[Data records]
===============
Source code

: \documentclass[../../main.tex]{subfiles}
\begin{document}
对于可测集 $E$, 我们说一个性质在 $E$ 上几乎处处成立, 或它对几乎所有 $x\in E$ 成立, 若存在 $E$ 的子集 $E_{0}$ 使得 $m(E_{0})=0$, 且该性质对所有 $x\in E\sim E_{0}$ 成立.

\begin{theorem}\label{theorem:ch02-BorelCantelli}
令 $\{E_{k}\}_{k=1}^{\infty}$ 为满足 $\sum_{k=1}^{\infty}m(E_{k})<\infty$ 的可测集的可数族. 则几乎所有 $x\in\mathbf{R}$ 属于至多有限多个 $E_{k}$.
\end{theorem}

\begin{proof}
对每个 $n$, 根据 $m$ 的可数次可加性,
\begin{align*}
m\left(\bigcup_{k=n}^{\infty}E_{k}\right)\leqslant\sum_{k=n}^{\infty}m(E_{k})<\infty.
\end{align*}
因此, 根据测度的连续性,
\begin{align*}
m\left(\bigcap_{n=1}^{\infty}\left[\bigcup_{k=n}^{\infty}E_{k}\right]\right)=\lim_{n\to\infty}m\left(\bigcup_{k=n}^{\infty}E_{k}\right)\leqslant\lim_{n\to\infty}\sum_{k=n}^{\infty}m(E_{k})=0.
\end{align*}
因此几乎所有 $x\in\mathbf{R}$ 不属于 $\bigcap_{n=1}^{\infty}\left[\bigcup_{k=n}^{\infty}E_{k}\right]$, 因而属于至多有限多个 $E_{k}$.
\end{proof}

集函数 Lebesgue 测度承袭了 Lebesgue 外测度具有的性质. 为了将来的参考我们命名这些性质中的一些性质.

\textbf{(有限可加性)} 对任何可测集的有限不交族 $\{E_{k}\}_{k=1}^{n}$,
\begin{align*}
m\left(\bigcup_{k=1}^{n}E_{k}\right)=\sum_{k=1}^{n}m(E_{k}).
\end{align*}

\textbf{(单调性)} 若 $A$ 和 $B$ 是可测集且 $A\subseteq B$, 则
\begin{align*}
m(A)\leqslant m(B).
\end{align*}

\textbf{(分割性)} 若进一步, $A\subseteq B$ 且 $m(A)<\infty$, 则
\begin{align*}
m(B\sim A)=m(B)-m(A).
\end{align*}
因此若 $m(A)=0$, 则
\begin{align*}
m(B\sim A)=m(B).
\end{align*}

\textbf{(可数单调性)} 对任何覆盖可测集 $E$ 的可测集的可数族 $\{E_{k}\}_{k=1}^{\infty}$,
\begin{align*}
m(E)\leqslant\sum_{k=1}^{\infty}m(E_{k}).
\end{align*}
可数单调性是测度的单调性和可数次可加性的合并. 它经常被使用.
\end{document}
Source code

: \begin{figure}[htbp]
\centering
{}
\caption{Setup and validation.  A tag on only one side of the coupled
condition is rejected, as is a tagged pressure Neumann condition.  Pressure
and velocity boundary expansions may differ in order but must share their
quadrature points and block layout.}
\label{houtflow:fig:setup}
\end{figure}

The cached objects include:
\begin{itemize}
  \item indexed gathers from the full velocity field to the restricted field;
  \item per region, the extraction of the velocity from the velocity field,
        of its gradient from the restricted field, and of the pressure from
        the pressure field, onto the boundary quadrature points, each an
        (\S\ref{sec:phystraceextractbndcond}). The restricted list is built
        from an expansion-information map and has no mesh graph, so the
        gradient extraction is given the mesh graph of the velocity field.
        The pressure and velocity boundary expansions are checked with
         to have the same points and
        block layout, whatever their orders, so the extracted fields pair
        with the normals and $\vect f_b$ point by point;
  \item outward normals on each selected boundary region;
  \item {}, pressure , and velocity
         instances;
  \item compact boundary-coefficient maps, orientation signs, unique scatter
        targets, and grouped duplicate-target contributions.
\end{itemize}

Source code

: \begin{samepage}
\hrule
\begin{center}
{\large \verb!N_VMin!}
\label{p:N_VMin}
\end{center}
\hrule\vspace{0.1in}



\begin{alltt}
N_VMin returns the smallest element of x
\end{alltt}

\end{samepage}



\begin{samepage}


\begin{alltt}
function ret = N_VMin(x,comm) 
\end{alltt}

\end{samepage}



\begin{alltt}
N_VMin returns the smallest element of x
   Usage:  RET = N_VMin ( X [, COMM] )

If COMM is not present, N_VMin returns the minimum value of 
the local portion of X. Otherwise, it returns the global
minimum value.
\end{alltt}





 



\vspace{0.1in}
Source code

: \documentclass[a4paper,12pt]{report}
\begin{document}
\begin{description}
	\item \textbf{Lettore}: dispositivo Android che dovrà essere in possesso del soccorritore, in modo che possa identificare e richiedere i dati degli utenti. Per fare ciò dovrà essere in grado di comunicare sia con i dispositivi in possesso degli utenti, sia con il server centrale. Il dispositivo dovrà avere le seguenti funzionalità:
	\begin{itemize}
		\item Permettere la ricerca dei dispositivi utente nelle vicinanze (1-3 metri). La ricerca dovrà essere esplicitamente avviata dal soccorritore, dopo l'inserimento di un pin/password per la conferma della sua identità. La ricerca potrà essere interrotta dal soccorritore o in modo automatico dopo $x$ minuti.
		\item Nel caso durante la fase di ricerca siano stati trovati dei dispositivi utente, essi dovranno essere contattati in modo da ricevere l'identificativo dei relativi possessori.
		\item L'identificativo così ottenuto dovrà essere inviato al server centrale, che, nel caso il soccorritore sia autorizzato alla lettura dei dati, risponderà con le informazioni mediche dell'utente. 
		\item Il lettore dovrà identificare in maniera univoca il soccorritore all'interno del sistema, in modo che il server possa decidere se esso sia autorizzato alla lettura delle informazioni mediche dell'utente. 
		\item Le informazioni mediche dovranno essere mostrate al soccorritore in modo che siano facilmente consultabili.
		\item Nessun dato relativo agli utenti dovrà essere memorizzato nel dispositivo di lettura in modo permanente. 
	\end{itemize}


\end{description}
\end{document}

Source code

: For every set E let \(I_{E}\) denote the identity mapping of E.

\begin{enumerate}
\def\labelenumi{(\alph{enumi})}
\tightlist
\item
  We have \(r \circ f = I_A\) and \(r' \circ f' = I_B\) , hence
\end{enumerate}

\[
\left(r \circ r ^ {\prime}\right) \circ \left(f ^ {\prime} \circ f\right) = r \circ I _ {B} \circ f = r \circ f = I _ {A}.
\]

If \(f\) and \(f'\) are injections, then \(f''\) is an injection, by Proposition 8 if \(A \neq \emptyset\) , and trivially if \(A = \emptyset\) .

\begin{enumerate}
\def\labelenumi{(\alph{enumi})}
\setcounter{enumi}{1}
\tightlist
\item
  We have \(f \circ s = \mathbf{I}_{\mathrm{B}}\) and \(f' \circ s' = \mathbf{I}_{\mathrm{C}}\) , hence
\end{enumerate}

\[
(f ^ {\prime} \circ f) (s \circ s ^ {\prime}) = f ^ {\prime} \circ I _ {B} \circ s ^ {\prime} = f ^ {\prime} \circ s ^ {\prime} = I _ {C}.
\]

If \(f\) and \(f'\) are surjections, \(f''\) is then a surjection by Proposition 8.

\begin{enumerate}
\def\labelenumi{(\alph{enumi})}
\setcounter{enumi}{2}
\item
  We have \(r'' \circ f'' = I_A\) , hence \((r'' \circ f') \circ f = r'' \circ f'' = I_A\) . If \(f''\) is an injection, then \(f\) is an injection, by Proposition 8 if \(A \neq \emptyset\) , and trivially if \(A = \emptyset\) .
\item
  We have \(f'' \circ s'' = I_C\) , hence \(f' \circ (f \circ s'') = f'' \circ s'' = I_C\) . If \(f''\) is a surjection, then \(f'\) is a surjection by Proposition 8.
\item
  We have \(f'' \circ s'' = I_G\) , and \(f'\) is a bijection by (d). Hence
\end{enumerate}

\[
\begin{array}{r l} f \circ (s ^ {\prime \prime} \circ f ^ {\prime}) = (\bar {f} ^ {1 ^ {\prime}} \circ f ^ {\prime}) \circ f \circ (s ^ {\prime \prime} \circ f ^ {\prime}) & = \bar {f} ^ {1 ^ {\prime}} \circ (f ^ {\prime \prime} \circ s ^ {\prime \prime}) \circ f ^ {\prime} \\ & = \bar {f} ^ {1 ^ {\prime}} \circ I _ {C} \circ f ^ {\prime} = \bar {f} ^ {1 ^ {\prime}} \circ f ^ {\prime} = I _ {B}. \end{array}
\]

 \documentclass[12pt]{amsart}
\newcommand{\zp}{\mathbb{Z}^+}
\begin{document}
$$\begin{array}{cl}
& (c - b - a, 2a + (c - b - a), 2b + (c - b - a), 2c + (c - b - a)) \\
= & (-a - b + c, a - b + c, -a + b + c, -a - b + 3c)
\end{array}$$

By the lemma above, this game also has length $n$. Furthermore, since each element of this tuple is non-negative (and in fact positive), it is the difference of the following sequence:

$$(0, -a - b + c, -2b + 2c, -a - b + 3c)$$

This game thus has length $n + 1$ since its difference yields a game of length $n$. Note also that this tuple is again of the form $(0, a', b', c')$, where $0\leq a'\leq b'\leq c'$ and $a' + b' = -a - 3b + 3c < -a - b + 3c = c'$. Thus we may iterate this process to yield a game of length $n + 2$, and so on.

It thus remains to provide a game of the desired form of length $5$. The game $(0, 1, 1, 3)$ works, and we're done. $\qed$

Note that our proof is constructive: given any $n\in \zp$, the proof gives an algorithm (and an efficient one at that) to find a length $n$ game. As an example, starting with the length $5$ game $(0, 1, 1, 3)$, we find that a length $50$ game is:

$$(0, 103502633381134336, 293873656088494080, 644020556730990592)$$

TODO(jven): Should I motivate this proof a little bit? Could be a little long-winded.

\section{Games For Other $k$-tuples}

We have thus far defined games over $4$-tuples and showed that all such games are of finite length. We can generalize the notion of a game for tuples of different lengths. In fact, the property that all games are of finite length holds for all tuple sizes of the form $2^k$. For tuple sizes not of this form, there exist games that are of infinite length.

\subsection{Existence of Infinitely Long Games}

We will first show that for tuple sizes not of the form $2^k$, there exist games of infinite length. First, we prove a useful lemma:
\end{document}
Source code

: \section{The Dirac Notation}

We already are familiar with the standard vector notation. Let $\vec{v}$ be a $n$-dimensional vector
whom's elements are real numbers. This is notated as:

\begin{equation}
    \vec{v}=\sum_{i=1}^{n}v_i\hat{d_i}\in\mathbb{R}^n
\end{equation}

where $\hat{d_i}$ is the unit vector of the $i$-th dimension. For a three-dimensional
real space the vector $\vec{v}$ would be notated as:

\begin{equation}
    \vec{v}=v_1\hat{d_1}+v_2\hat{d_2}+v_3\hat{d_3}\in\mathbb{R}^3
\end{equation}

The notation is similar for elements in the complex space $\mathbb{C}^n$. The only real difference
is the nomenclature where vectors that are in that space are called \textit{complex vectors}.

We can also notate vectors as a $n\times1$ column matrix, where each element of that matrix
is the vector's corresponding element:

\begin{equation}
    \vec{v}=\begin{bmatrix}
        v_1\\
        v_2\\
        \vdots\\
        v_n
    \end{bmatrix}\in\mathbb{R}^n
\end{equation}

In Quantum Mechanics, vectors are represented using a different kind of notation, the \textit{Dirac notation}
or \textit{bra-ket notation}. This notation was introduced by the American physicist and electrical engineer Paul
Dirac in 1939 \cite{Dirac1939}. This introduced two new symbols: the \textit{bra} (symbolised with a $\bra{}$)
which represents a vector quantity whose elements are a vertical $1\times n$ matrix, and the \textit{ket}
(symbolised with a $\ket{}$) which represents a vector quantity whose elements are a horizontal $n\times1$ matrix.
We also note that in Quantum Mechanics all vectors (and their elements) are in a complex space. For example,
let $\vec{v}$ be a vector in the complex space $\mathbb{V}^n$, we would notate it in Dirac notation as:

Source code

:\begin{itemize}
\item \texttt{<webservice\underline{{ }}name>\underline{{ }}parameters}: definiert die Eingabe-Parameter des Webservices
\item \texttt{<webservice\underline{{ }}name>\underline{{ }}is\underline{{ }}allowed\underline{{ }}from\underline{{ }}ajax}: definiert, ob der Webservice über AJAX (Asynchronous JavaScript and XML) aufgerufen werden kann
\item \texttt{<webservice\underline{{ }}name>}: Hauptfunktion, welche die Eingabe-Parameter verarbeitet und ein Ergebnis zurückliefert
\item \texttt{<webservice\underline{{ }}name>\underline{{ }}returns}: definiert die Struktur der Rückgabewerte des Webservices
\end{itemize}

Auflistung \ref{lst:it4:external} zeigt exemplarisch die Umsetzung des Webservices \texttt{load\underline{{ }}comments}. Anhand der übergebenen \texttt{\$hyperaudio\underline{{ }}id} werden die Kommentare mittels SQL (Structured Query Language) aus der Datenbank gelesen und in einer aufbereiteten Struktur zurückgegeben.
===============
■ **TASK STATEMENT**
What is the number of lines in the entries above that contain the string "normals"? Reply with the number and nothing more.

■ **TASK SOLUTION**
2